Felizmente, sou carta fora do baralho em Brasília. Mas isso não me exime de pensar e fazer algo. É uma oportunidade para que todos façam pois é um tipo de luta aberta a todos oor menor que seja a contribuição de cada um. Pelo menos é assim na visão estratégica que me parece adequada.
Creio que, apesar de certos conformismos nos Estados Unidos, ainda existe capacidade crítica no país. Dentro de nossos limites precisamos despertá-la por meio de microiniciativas que podem ser cartas, mensagens, conversas em fóruns internacionais. Temos algo a dizer: somos um exemplo singular de injustiça e de truculência de Trump.
Minhas expectativas vão se confirmando progressivamente. No início, um Prêmio Nobel de Economia, Paul Krugman ressaltou o absurdo da medida. Outros economistas também criticaram. Hillary Clinton adversária de Trump na primeira campanha se manifestou contra a decisão.
Em seguida a Câmara do Comércio dos Estados Unidos pediu revisão. Afinal, mais de sei mil empresas americanas comerciam com o Brasil e serão atingidas pela tarifa draconiana. Em pouco tempo, a Justiça pode ser acionada, pois a fixação de tarifas extraordinárias depende de condições legais. No caso brasileiro, estão ausentes.
Há uma luta de longo alcance a travar, e isso pode nos revigorar como país. Certamente, beneficia o governo, influencia as eleições e pode marcar nosso futuro, pelo menos até 2030.
Isso não significa que se deva concordar com tudo. Já fiz críticas à política externa de Lula, argumentando que não expressa a frente democrática que o levou ao poder. É algo dele e do PT. Mas essa é uma questão que tem que ser resolvida no debate democrático interno. Parceiros de Lula na frente, Alckmin e Simone Tébet[F1], jamais se pronunciaram pois estão satisfeitos em seus cargos e não querem transtornos como criticar Putin e sua política nefasta na Ucrânia.

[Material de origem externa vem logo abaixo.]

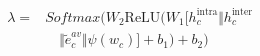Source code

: \begingroup\small{}
\setlength{\jot}{2pt}
\begin{equation}
\label{eq:three-way-gate}
\begin{aligned}
\lambda={}&Softmax\bigl({W}_{2}\mathrm{ReLU}\bigl({W}_{1}\bigl[{h}_{c}^{\mathrm{intra}}\Vert {h}_{c}^{\mathrm{inter}}\\
&{}\quad\Vert{\widetilde{e}}_{c}^{av}\Vert\psi({w}_{c})\bigr]+{b}_{1}\bigr)+{b}_{2}\bigr)
\end{aligned}
\end{equation}
\endgroup
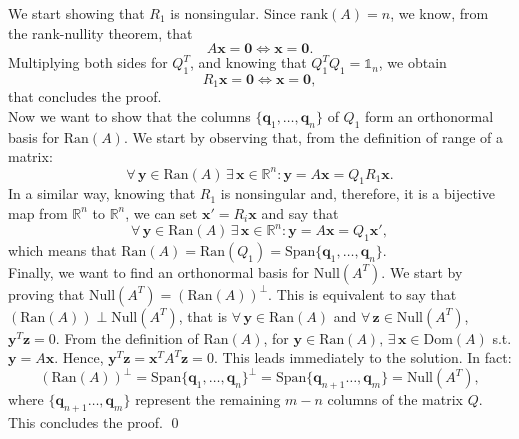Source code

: \documentclass[a4paper,11pt]{article}
\newcommand{\R}{\mathbb{R}}
\begin{document}
\noindent We start showing that $R_1$ is nonsingular. Since $\text{rank}(A)=n$, we know, from the rank-nullity theorem, that
\begin{equation}\label{key}
	A \textbf{x} = \textbf{0} \Leftrightarrow \textbf{x} = \textbf{0}.
\end{equation}
Multiplying both sides for $Q_1^T$, and knowing that $Q_1^T Q_1 = \mathbb{1}_n$, we obtain
\begin{equation}
	R_1 \textbf{x} = \textbf{0} \Leftrightarrow \textbf{x} = \textbf{0},
\end{equation}
that concludes the proof.\\
Now we want to show that the columns $\{\textbf{q}_1, \dots , \textbf{q}_n\}$ of $Q_1$ form an orthonormal basis for $\text{Ran}(A)$. We start by observing that, from the definition of range of a matrix:
\begin{equation}\label{key}
	\forall \, \textbf{y} \in \text{Ran}(A)\, \exists \, \textbf{x} \in \R^n : \textbf{y} = A \textbf{x} = Q_1R_1\textbf{x}.
\end{equation}
In a similar way, knowing that $R_1$ is nonsingular and, therefore, it is a bijective map from $\R^n$ to $\R^n$, we can set $\textbf{x}' = R_i \textbf{x}$ and say that
\begin{equation}\label{key}
	\forall \, \textbf{y} \in \text{Ran}(A) \, \exists \, \textbf{x} \in \R^n : \textbf{y} = A \textbf{x} = Q_1\textbf{x}',
\end{equation}
which means that $\text{Ran}(A) = \text{Ran}(Q_1) = \text{Span}\{\textbf{q}_1,\dots,\textbf{q}_n\}$.\\
Finally, we want to find an orthonormal basis for $\text{Null}(A^T)$. We start by proving that $\text{Null}(A^T) = (\text{Ran}(A))^\perp$. This is equivalent to say that $(\text{Ran}(A)) \perp \text{Null}(A^T)$, that is $\forall \, \textbf{y} \in \text{Ran}(A)$ and $\forall \, \textbf{z} \in \text{Null}(A^{T})$, $\textbf{y}^{T}\textbf{z}=0$. From the definition of Ran$(A)$, for $\textbf{y}\in \text{Ran}(A), \, \exists \, \textbf{x} \in \text{Dom}(A)$ s.t. $\textbf{y}=A\textbf{x}$. Hence, $\textbf{y}^{T}\textbf{z} = \textbf{x}^{T}A^{T}\textbf{z}=0$. This leads immediately to the solution.
In fact:
\begin{equation}\label{key}
	(\text{Ran}(A))^\perp = \text{Span}\{\textbf{q}_1,\dots,\textbf{q}_n\}^\perp = \text{Span}\{\textbf{q}_{n+1}\dots,\textbf{q}_m\} =\text{Null}(A^{T}),
\end{equation}
where $\{\textbf{q}_{n+1}\dots,\textbf{q}_m\}$ represent the remaining $m-n$ columns of the matrix $Q$. This concludes the proof. \qed\\
\end{document}

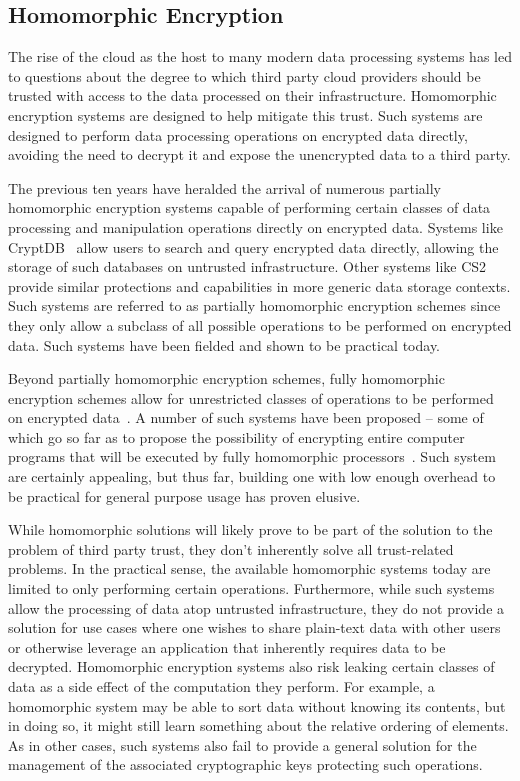 \subsection{Homomorphic Encryption}

The rise of the cloud as the host to many modern data processing
systems has led to questions about the degree to which third party
cloud providers should be trusted with access to the data processed on
their infrastructure. Homomorphic encryption systems are designed to
help mitigate this trust. Such systems are designed to perform data
processing operations on encrypted data directly, avoiding the need to
decrypt it and expose the unencrypted data to a third party.

The previous ten years have heralded the arrival of numerous partially
homomorphic encryption systems capable of performing certain classes
of data processing and manipulation operations directly on encrypted
data. Systems like CryptDB~\cite{popa2011} allow users to search and
query encrypted data directly, allowing the storage of such databases
on untrusted infrastructure. Other systems like CS2~\cite{kamara2011}
provide similar protections and capabilities in more generic data
storage contexts. Such systems are referred to as partially
homomorphic encryption schemes since they only allow a subclass of all
possible operations to be performed on encrypted data. Such systems
have been fielded and shown to be practical today.

Beyond partially homomorphic encryption schemes, fully homomorphic
encryption schemes allow for unrestricted classes of operations to be
performed on encrypted data~\cite{gentry2009}. A number of such
systems have been proposed -- some of which go so far as to propose
the possibility of encrypting entire computer programs that will be
executed by fully homomorphic processors~\cite{Breuer2013,
  Brenner2011}. Such system are certainly appealing, but thus far,
building one with low enough overhead to be practical for general
purpose usage has proven elusive.

While homomorphic solutions will likely prove to be part of the
solution to the problem of third party trust, they don't inherently
solve all trust-related problems. In the practical sense, the
available homomorphic systems today are limited to only performing
certain operations. Furthermore, while such systems allow the
processing of data atop untrusted infrastructure, they do not provide
a solution for use cases where one wishes to share plain-text data
with other users or otherwise leverage an application that inherently
requires data to be decrypted. Homomorphic encryption systems also
risk leaking certain classes of data as a side effect of the
computation they perform. For example, a homomorphic system may be
able to sort data without knowing its contents, but in doing so, it
might still learn something about the relative ordering of
elements. As in other cases, such systems also fail to provide a
general solution for the management of the associated cryptographic
keys protecting such operations.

Da mesma forma, a cruzada para desbancar o dólar parece um pouco voluntarista. O que mantém o dólar como padrão são fatores econômicos e políticos desde 1944 com o acordo de Bretton[F2] Woods. Discretamente, ao invés de discursar, a China criou um banco de pagamentos e negocia com sua própria moeda. Já alcança 4% do movimento mundial. Se, de um lado, não se derruba o dólar apenas com discurso, de outro, não se mantém o dólar na base da repressão, como quer fazer Trump. É algo que desafia a vontade de um governante.
De qualquer forma, desejar uma unidade nacional que transcenda nossas divergências políticas não significa que elas desapareceram. Significa apenas que elas devem ser tratadas num contexto democrático e apenas nele. De modo geral, sanções contra um país fortalecem governos e empobrecem o povo. Isso é válido para alguns, mas no caso brasileiro com uma economia mais poderosa, as chances de atenuar o baque são maiores.
Resta esperar o resultado da investigação que os americanos farão no Brasil, baseados na Seção do 301Trade Act. Ela é pensada para investigar países hostis aos interesses americanos. Será que o Brasil é realmente hostil? De qualquer forma estamos diante de um processo longo e difícil. Começou um novo tempo – não nos afastemos uns dos outros.
A unidade nacional implica usar toda a nossa imaginação. Mas não pode se tornar um mecanismo de unanimidade forçada, sobretudo porque não há concordância total com a política do PT.